Problem statement:
Find the line with "### 祷告：亲爱的主耶稣，" in the records below. Copy it and every line after it, up to and including the line with "### 主啊，赐给我们众人智".

Raw data:
______________________________
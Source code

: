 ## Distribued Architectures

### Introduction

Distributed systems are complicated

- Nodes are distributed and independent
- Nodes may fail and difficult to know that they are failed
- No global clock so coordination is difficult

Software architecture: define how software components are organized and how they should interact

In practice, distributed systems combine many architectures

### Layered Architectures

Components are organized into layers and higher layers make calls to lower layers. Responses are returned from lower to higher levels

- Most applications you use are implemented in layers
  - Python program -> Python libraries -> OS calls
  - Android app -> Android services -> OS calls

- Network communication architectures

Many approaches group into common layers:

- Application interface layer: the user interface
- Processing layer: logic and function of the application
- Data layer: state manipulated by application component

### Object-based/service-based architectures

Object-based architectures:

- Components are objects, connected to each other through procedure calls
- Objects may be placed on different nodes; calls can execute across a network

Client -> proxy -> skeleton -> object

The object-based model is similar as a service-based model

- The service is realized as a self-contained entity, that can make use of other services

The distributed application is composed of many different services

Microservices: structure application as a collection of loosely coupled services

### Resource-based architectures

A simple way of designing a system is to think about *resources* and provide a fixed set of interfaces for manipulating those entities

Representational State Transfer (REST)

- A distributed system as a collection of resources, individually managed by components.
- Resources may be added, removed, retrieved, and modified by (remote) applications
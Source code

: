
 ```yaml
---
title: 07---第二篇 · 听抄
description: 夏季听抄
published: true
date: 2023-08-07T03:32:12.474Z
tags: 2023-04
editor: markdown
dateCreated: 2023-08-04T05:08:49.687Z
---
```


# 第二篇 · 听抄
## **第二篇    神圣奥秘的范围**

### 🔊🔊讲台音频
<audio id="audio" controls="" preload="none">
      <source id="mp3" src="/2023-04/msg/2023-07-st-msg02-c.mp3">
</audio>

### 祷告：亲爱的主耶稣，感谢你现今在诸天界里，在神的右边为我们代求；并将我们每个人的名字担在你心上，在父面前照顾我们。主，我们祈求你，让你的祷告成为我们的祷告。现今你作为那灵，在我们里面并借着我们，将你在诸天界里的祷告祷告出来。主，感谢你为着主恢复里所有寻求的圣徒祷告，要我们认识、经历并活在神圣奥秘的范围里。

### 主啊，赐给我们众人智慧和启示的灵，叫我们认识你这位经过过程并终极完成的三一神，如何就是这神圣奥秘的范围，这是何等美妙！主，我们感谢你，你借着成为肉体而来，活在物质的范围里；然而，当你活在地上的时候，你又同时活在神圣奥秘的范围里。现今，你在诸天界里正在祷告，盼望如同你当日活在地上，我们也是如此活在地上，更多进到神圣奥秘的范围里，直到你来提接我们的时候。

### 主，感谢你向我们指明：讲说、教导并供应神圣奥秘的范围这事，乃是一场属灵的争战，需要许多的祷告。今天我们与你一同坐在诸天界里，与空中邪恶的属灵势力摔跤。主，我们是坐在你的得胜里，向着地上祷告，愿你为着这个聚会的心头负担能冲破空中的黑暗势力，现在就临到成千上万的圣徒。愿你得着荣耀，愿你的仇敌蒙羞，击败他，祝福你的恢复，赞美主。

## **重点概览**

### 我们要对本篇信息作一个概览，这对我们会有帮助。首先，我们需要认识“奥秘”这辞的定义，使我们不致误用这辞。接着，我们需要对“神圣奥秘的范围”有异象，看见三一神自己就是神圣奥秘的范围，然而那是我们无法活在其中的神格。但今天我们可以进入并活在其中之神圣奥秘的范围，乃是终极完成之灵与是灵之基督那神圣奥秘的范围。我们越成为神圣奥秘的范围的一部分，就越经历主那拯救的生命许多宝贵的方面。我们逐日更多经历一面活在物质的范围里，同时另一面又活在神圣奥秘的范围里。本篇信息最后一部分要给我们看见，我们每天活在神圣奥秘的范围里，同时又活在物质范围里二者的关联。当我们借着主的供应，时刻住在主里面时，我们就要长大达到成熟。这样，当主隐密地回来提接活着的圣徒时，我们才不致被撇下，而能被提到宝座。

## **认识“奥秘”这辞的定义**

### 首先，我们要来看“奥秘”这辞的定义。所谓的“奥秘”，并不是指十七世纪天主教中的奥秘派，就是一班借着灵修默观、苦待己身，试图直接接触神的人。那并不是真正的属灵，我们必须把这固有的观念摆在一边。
______________________________
Result for this task:
### 祷告：亲爱的主耶稣，感谢你现今在诸天界里，在神的右边为我们代求；并将我们每个人的名字担在你心上，在父面前照顾我们。主，我们祈求你，让你的祷告成为我们的祷告。现今你作为那灵，在我们里面并借着我们，将你在诸天界里的祷告祷告出来。主，感谢你为着主恢复里所有寻求的圣徒祷告，要我们认识、经历并活在神圣奥秘的范围里。

### 主啊，赐给我们众人智慧和启示的灵，叫我们认识你这位经过过程并终极完成的三一神，如何就是这神圣奥秘的范围，这是何等美妙！主，我们感谢你，你借着成为肉体而来，活在物质的范围里；然而，当你活在地上的时候，你又同时活在神圣奥秘的范围里。现今，你在诸天界里正在祷告，盼望如同你当日活在地上，我们也是如此活在地上，更多进到神圣奥秘的范围里，直到你来提接我们的时候。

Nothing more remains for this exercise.